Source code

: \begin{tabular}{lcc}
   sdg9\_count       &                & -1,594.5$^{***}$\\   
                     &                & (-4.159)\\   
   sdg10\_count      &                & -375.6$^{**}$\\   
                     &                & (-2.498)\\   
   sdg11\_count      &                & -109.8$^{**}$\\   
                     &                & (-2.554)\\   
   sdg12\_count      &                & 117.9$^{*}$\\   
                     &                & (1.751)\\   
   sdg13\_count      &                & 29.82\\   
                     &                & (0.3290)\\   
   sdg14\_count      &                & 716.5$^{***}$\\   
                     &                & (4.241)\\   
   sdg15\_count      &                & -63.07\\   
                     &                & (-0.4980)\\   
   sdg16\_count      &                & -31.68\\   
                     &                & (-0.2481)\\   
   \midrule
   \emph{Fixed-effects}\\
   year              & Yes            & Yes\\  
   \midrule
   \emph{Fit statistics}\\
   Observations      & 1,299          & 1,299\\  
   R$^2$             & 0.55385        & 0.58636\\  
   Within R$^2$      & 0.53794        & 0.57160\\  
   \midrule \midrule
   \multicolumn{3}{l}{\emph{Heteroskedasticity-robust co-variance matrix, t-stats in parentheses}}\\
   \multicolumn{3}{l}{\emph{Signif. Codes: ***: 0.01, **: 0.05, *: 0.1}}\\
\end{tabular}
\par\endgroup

==

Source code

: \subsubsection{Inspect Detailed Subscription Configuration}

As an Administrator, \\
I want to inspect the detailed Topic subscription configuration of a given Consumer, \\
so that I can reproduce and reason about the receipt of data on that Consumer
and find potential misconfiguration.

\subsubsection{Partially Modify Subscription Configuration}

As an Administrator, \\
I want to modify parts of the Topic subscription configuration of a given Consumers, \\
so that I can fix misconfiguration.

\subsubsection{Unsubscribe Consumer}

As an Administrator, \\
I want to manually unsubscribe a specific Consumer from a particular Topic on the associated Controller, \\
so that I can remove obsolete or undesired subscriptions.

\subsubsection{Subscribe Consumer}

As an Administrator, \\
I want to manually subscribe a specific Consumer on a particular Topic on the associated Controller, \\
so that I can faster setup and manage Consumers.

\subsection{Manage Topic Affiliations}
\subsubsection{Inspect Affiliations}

**Task goal**
Copy, from the material above, each line in which the string "Affiliations" occurs.

**Answer box**
\subsection{Manage Topic Affiliations}
\subsubsection{Inspect Affiliations}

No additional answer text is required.